For a guy who has spent a huge amount of time in the media spotlight, Roger Goodell has looked more like a deer in the headlights of late.

It's been sort of shocking that a man in his position with all those media advisers behind him could finally come out of hiding and conduct a press conference, only to have it turn into a trainwreck.

Goodell didn't just dodge many of the questions he was asked, he utterly ignored them. Asked specific questions about specific players, he responded with platitudes about new policies without coming close to getting specific himself.

The press conference cratered when a reporter from TMZ asked Goodell how it was possible that the NFL couldn't get the video of Ray Rice knocking out his then-fiancee when TMZ had gotten it with a single phone call. The NFL commissioner's response: "I don't know how you got the tape."

Maybe Goodell is just temperamentally incapable of dealing with the media. Maybe he's just too arrogant to understand that he can't browbeat the media — or the public — into simply accepting everything he says at face value.

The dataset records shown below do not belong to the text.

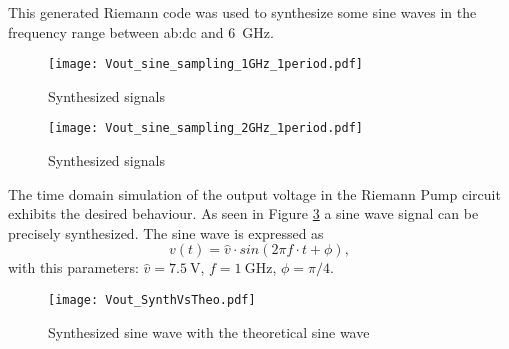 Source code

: This generated Riemann code was used to synthesize some sine waves in the frequency range between \gls{ab:dc} and \SI{6}{\GHz}.

\begin{figure}[htb!]
   \centering
   \texttt{[image: Vout\_sine\_sampling\_1GHz\_1period.pdf]}
   \caption{Synthesized signals}
   \label{fig:SynthesizedSignalWithStatedRiemanncode}
\end{figure}


\begin{figure}[htb!]
   \centering
   \texttt{[image: Vout\_sine\_sampling\_2GHz\_1period.pdf]}
   \caption{Synthesized signals}
   \label{fig:SynthesizedSignalWithStatedRiemanncode}
\end{figure}

%
%















The time domain simulation of the output voltage in the Riemann Pump circuit exhibits the desired behaviour. 
As seen in Figure \ref{fig:SineWaveSynthVsTheoretical} a sine wave signal can be precisely synthesized. 
The sine wave is expressed as 
\begin{equation}
	v(t)= \widehat{v} \cdot sin( 2  \pi  f \cdot  t + \phi),
\end{equation}
with this parameters: $\widehat{v} = \SI{7.5}{\volt}$, $f = \SI{1}{\giga \hertz}$, $\phi = \pi / 4$.

\begin{figure}[htb!]
   \centering
   \texttt{[image: Vout\_SynthVsTheo.pdf]}
   \caption{Synthesized sine wave with the theoretical sine wave}
   \label{fig:SineWaveSynthVsTheoretical}
\end{figure}

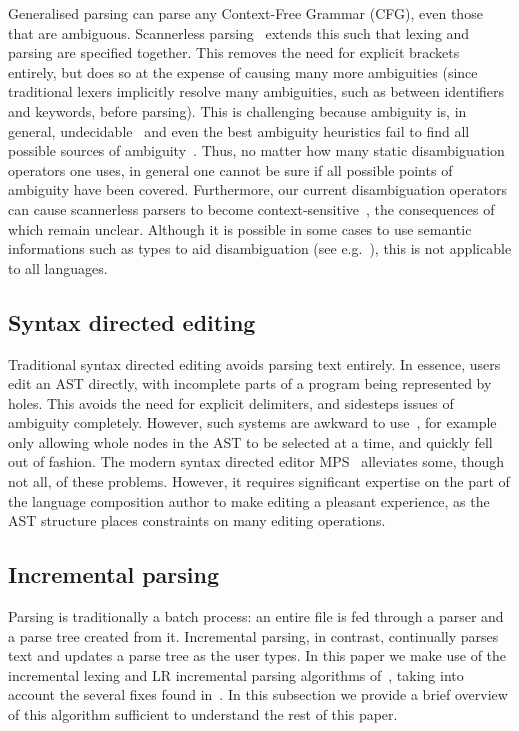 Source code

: \documentclass[sigplan,screen]{acmart}\settopmatter{printfolios=true,printccs=false,printacmref=false}
\begin{document}
Generalised parsing can parse any Context-Free Grammar (CFG), even those that
are ambiguous. Scannerless parsing~\cite{visser97scannerless} extends this such
that lexing and parsing are specified together. This removes the need for
explicit brackets entirely, but does so at the expense of causing many more
ambiguities (since traditional lexers implicitly resolve many ambiguities, such
as between identifiers and keywords, before parsing).
This is challenging because ambiguity is, in general,
undecidable~\cite{cantor62ambiguity} and even the best ambiguity heuristics fail
to find all possible sources of ambiguity~\cite{vasudevan13detecting}. Thus,
no matter how many static disambiguation operators one uses, in general one
cannot be sure if all possible points of ambiguity have been covered.
Furthermore, our current disambiguation operators can cause scannerless
parsers to become context-sensitive~\cite{eijck__lets_accept_rejects}, the
consequences of which remain unclear. Although it is possible in some cases
to use semantic informations such as types to aid disambiguation (see
e.g.~\cite{vinju05typedriven}), this is not applicable to all languages.


\subsection{Syntax directed editing}

Traditional syntax directed editing avoids parsing text entirely. In essence,
users edit an AST directly, with incomplete parts of a program being
represented by holes. This avoids the need for explicit delimiters, and
sidesteps issues of ambiguity completely. However, such systems are awkward to
use~\cite[p.~2]{khwaja93syntax}, for example only allowing whole nodes in the AST to be selected at a time,
and quickly fell out of fashion. The modern syntax directed editor
MPS~\cite{pech13mps} alleviates some, though not all, of these problems.
However, it requires significant expertise on the part of the language composition
author to make editing a pleasant experience, as the AST structure places
constraints on many editing operations.


\subsection{Incremental parsing}

Parsing is traditionally a batch process: an entire file is fed through a parser
and a parse tree created from it. Incremental parsing, in contrast,
continually parses text and updates a parse tree as the user types.
In this paper we make use of the incremental lexing and
LR incremental parsing algorithms of~\citet{wagner98practicalalgorithms},
taking into account the several fixes found in~\cite{diekmann18editing}.
In this subsection we provide a brief overview of this algorithm sufficient
to understand the rest of this paper.
\end{document}
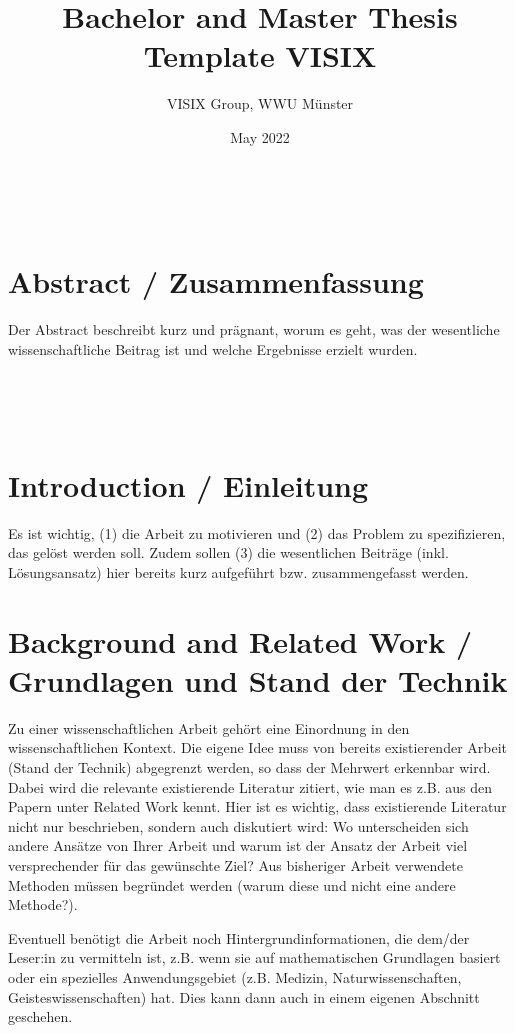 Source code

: \documentclass{article}
\title{Bachelor and Master Thesis Template VISIX}
\author{VISIX Group, WWU Münster }
\date{May 2022}
\begin{document}


\begin{titlepage}

\end{titlepage}

\newpage \ \newpage

\section*{Abstract / Zusammenfassung}
Der Abstract beschreibt kurz und prägnant, worum es geht, was der wesentliche wissenschaftliche Beitrag ist und welche Ergebnisse erzielt wurden.


\newpage \ \newpage

\renewcommand*\contentsname{Contents / Inhaltsverzeichnis}
\tableofcontents
\thispagestyle{empty}

\newpage \ \newpage

\setcounter{page}{1}
\section{Introduction / Einleitung}

Es ist wichtig, (1) die Arbeit zu motivieren und (2) das Problem zu spezifizieren, das gelöst werden soll.
Zudem sollen (3) die wesentlichen Beiträge (inkl. Lösungsansatz) hier bereits kurz aufgeführt bzw. zusammengefasst werden.


\section{Background and Related Work / Grundlagen und Stand der Technik} 

Zu einer wissenschaftlichen Arbeit gehört eine Einordnung in den wissenschaftlichen Kontext.
Die eigene Idee muss von bereits existierender Arbeit (Stand der Technik)  abgegrenzt werden, so dass der Mehrwert erkennbar wird. Dabei wird die relevante existierende Literatur zitiert, wie man es z.B. aus den Papern unter Related Work kennt.
Hier ist es wichtig, dass existierende Literatur nicht nur beschrieben, sondern auch diskutiert wird: Wo unterscheiden sich andere Ansätze von Ihrer Arbeit und warum ist der Ansatz der Arbeit viel versprechender für das gewünschte Ziel?
Aus bisheriger Arbeit verwendete Methoden müssen begründet werden (warum diese und nicht eine andere Methode?).

Eventuell benötigt die Arbeit noch Hintergrundinformationen, die dem/der Leser:in zu vermitteln ist, z.B. wenn sie auf mathematischen Grundlagen basiert oder ein spezielles Anwendungsgebiet (z.B. Medizin, Naturwissenschaften, Geisteswissenschaften) hat. Dies kann dann auch in einem eigenen Abschnitt geschehen.
\end{document}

I've only been in a room with Goodell once. I was one of those asking him questions a couple of months ago when he appeared at the Television Critics Association press tour to promote CBS' "Thursday Night Football."

My overwhelming impression of the NFL commissioner at the time was that he was condescending and evasive. Which didn't comes as a great surprise, because he was talking to a room full of journalists who cover TV but, for the most part, don't cover sports. (A few of us do, but not many.)

It was also a room full of people who had written about the PBS documentary "League of Denial: The NFL's Concussion Crisis" and knew more about the issue than Goodell would have liked.

The commissioner insisted that the NFL has worked hard "to make our game safer," adding, "The awareness we're bringing to concussions has been good for not only sports, but also armed services, our soldiers. So we're proud of the position we take in making sports safer."

How better to disarm your critics than to cloak yourself in patriotism? And, at the same time, ignore the information in "League of Denial" that there is no way to make helmets any safer when it comes to concussions?

Goodell then launched into a totally unrelated spiel about how kids and teens should not specialize in one sport but play multiple sports.

I thought it was just the All Powerful NFL Commissioner patronizing TV critics. I didn't realize that's how he deals with everyone.

At that infamous press conference last week, CNN/Turner Sports reporter Rachel Nichols asked Goodell how the investigation that the NFL commissioned former FBI director Robert Mueller to undertake could be independent, given that Mueller works for a law firm that has done extensive business with the NFL. A perfectly legitimate question.

Goodell went on the attack, insisting that Nichols was questioning Mueller's integrity and condescendingly talked about how there are a lot of law firms.

We learned three things from that press conference. First, Goodell genuinely doen't get it. Second, he's never going to resign.

And, third, that as long as he is the face of the NFL, there will be questions about the integrity of the league.